# [Exercise]
Your reply should be the whole listing, copied exactly, with the pictures left out.

# [Data to examine]
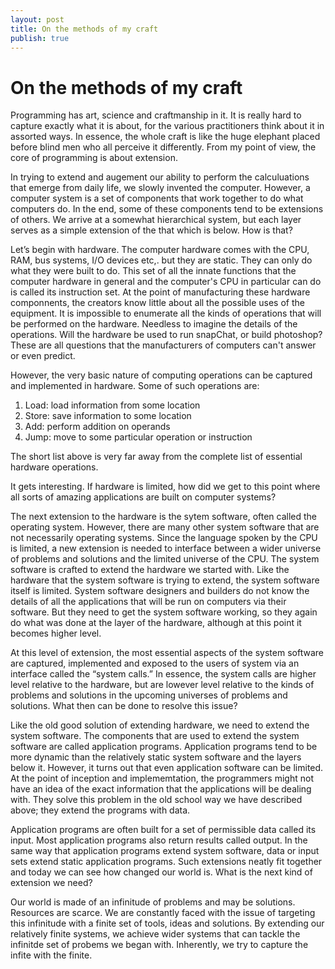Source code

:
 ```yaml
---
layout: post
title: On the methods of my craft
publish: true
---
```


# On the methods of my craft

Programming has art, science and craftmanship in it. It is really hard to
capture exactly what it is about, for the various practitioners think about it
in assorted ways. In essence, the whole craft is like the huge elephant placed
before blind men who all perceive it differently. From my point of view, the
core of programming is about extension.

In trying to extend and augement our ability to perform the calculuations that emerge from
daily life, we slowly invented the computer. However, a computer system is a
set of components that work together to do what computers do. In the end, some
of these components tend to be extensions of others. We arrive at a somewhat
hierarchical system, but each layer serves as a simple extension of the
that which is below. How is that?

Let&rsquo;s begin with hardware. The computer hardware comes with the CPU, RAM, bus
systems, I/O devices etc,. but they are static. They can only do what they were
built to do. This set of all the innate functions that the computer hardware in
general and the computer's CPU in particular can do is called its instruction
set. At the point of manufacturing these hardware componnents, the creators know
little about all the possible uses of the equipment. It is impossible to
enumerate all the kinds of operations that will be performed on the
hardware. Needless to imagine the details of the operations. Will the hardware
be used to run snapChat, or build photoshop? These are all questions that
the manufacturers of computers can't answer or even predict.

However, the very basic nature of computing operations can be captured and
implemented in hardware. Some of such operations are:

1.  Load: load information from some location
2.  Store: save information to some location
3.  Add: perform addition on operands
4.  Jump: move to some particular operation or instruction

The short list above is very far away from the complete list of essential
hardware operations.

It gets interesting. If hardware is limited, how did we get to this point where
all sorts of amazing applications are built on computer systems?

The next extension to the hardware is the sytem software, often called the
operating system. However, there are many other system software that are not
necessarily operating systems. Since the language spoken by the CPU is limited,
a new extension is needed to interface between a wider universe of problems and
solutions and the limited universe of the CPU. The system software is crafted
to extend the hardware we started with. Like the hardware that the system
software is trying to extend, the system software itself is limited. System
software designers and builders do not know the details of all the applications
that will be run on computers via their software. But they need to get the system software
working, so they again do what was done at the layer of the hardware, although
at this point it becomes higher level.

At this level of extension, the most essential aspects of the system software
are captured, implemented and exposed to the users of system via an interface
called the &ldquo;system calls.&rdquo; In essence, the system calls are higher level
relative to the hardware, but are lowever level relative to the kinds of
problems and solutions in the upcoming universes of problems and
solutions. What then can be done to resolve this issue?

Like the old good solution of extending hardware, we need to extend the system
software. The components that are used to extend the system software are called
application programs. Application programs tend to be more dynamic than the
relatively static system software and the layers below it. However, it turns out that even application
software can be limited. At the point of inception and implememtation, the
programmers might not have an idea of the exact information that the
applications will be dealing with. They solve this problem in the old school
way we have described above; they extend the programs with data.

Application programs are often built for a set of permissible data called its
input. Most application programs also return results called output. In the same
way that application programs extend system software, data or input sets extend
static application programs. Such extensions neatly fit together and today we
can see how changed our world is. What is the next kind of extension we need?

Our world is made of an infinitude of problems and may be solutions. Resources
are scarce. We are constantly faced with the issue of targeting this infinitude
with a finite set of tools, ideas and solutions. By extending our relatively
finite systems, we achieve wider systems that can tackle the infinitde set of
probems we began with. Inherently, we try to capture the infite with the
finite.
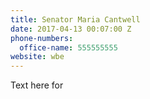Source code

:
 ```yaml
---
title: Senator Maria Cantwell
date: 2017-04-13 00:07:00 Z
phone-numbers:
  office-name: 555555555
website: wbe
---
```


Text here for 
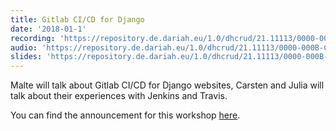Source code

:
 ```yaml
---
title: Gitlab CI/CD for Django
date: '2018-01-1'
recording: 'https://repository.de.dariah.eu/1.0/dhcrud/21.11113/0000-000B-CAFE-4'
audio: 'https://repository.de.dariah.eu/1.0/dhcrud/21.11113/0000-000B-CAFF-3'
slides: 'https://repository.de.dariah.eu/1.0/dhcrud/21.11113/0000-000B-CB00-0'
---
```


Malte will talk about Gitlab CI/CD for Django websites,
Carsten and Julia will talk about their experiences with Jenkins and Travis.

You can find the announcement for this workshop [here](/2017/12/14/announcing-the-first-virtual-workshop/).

# [Output of the exercise]
Source code

:
 ```yaml
---
layout: post
title: On the methods of my craft
publish: true
---
```


# On the methods of my craft

Programming has art, science and craftmanship in it. It is really hard to
capture exactly what it is about, for the various practitioners think about it
in assorted ways. In essence, the whole craft is like the huge elephant placed
before blind men who all perceive it differently. From my point of view, the
core of programming is about extension.

In trying to extend and augement our ability to perform the calculuations that emerge from
daily life, we slowly invented the computer. However, a computer system is a
set of components that work together to do what computers do. In the end, some
of these components tend to be extensions of others. We arrive at a somewhat
hierarchical system, but each layer serves as a simple extension of the
that which is below. How is that?

Let&rsquo;s begin with hardware. The computer hardware comes with the CPU, RAM, bus
systems, I/O devices etc,. but they are static. They can only do what they were
built to do. This set of all the innate functions that the computer hardware in
general and the computer's CPU in particular can do is called its instruction
set. At the point of manufacturing these hardware componnents, the creators know
little about all the possible uses of the equipment. It is impossible to
enumerate all the kinds of operations that will be performed on the
hardware. Needless to imagine the details of the operations. Will the hardware
be used to run snapChat, or build photoshop? These are all questions that
the manufacturers of computers can't answer or even predict.

However, the very basic nature of computing operations can be captured and
implemented in hardware. Some of such operations are:

1.  Load: load information from some location
2.  Store: save information to some location
3.  Add: perform addition on operands
4.  Jump: move to some particular operation or instruction

The short list above is very far away from the complete list of essential
hardware operations.

It gets interesting. If hardware is limited, how did we get to this point where
all sorts of amazing applications are built on computer systems?

The next extension to the hardware is the sytem software, often called the
operating system. However, there are many other system software that are not
necessarily operating systems. Since the language spoken by the CPU is limited,
a new extension is needed to interface between a wider universe of problems and
solutions and the limited universe of the CPU. The system software is crafted
to extend the hardware we started with. Like the hardware that the system
software is trying to extend, the system software itself is limited. System
software designers and builders do not know the details of all the applications
that will be run on computers via their software. But they need to get the system software
working, so they again do what was done at the layer of the hardware, although
at this point it becomes higher level.

At this level of extension, the most essential aspects of the system software
are captured, implemented and exposed to the users of system via an interface
called the &ldquo;system calls.&rdquo; In essence, the system calls are higher level
relative to the hardware, but are lowever level relative to the kinds of
problems and solutions in the upcoming universes of problems and
solutions. What then can be done to resolve this issue?

Like the old good solution of extending hardware, we need to extend the system
software. The components that are used to extend the system software are called
application programs. Application programs tend to be more dynamic than the
relatively static system software and the layers below it. However, it turns out that even application
software can be limited. At the point of inception and implememtation, the
programmers might not have an idea of the exact information that the
applications will be dealing with. They solve this problem in the old school
way we have described above; they extend the programs with data.

Application programs are often built for a set of permissible data called its
input. Most application programs also return results called output. In the same
way that application programs extend system software, data or input sets extend
static application programs. Such extensions neatly fit together and today we
can see how changed our world is. What is the next kind of extension we need?

Our world is made of an infinitude of problems and may be solutions. Resources
are scarce. We are constantly faced with the issue of targeting this infinitude
with a finite set of tools, ideas and solutions. By extending our relatively
finite systems, we achieve wider systems that can tackle the infinitde set of
probems we began with. Inherently, we try to capture the infite with the
finite.
Source code

:
 ```yaml
---
title: Senator Maria Cantwell
date: 2017-04-13 00:07:00 Z
phone-numbers:
  office-name: 555555555
website: wbe
---
```


Text here for 
Source code

:
 ```yaml
---
title: Gitlab CI/CD for Django
date: '2018-01-1'
recording: 'https://repository.de.dariah.eu/1.0/dhcrud/21.11113/0000-000B-CAFE-4'
audio: 'https://repository.de.dariah.eu/1.0/dhcrud/21.11113/0000-000B-CAFF-3'
slides: 'https://repository.de.dariah.eu/1.0/dhcrud/21.11113/0000-000B-CB00-0'
---
```


Malte will talk about Gitlab CI/CD for Django websites,
Carsten and Julia will talk about their experiences with Jenkins and Travis.

You can find the announcement for this workshop [here](/2017/12/14/announcing-the-first-virtual-workshop/).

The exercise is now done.